Aim of the task »
Would you retype every record below exactly as written?

Provided material »
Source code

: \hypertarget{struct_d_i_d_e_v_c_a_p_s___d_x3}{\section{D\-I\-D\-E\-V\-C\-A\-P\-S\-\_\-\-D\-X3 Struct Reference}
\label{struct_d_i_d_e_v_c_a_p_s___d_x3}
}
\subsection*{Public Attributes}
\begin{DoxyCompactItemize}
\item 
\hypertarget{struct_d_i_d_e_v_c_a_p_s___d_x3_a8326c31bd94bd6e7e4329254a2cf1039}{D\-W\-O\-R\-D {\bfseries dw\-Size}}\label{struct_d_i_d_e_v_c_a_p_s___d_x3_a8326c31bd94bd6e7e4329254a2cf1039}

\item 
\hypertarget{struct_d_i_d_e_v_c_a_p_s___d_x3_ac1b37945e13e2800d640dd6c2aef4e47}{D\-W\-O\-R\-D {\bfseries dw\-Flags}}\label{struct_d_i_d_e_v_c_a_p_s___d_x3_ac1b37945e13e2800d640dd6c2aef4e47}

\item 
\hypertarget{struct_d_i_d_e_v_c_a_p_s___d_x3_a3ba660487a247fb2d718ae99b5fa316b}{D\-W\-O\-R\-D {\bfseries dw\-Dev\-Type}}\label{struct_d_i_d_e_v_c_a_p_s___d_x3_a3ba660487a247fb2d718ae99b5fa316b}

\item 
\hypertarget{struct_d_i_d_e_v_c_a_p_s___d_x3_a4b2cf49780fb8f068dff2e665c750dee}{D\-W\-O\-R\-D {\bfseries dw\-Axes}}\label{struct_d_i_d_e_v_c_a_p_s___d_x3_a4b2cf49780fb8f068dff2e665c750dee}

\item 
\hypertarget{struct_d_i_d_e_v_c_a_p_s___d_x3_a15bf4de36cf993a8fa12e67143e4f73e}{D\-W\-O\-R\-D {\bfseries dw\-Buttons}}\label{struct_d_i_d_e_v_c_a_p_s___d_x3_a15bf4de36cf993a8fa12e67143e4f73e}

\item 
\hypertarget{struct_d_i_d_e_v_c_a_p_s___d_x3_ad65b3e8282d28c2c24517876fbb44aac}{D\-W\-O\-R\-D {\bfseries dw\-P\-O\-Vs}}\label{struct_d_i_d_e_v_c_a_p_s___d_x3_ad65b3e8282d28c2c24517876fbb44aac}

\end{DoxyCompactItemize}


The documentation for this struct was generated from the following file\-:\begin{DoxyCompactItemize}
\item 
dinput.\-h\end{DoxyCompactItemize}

Written response »
Source code

: \hypertarget{struct_d_i_d_e_v_c_a_p_s___d_x3}{\section{D\-I\-D\-E\-V\-C\-A\-P\-S\-\_\-\-D\-X3 Struct Reference}
\label{struct_d_i_d_e_v_c_a_p_s___d_x3}
}
\subsection*{Public Attributes}
\begin{DoxyCompactItemize}
\item 
\hypertarget{struct_d_i_d_e_v_c_a_p_s___d_x3_a8326c31bd94bd6e7e4329254a2cf1039}{D\-W\-O\-R\-D {\bfseries dw\-Size}}\label{struct_d_i_d_e_v_c_a_p_s___d_x3_a8326c31bd94bd6e7e4329254a2cf1039}

\item 
\hypertarget{struct_d_i_d_e_v_c_a_p_s___d_x3_ac1b37945e13e2800d640dd6c2aef4e47}{D\-W\-O\-R\-D {\bfseries dw\-Flags}}\label{struct_d_i_d_e_v_c_a_p_s___d_x3_ac1b37945e13e2800d640dd6c2aef4e47}

\item 
\hypertarget{struct_d_i_d_e_v_c_a_p_s___d_x3_a3ba660487a247fb2d718ae99b5fa316b}{D\-W\-O\-R\-D {\bfseries dw\-Dev\-Type}}\label{struct_d_i_d_e_v_c_a_p_s___d_x3_a3ba660487a247fb2d718ae99b5fa316b}

\item 
\hypertarget{struct_d_i_d_e_v_c_a_p_s___d_x3_a4b2cf49780fb8f068dff2e665c750dee}{D\-W\-O\-R\-D {\bfseries dw\-Axes}}\label{struct_d_i_d_e_v_c_a_p_s___d_x3_a4b2cf49780fb8f068dff2e665c750dee}

\item 
\hypertarget{struct_d_i_d_e_v_c_a_p_s___d_x3_a15bf4de36cf993a8fa12e67143e4f73e}{D\-W\-O\-R\-D {\bfseries dw\-Buttons}}\label{struct_d_i_d_e_v_c_a_p_s___d_x3_a15bf4de36cf993a8fa12e67143e4f73e}

\item 
\hypertarget{struct_d_i_d_e_v_c_a_p_s___d_x3_ad65b3e8282d28c2c24517876fbb44aac}{D\-W\-O\-R\-D {\bfseries dw\-P\-O\-Vs}}\label{struct_d_i_d_e_v_c_a_p_s___d_x3_ad65b3e8282d28c2c24517876fbb44aac}

\end{DoxyCompactItemize}


The documentation for this struct was generated from the following file\-:\begin{DoxyCompactItemize}
\item 
dinput.\-h\end{DoxyCompactItemize}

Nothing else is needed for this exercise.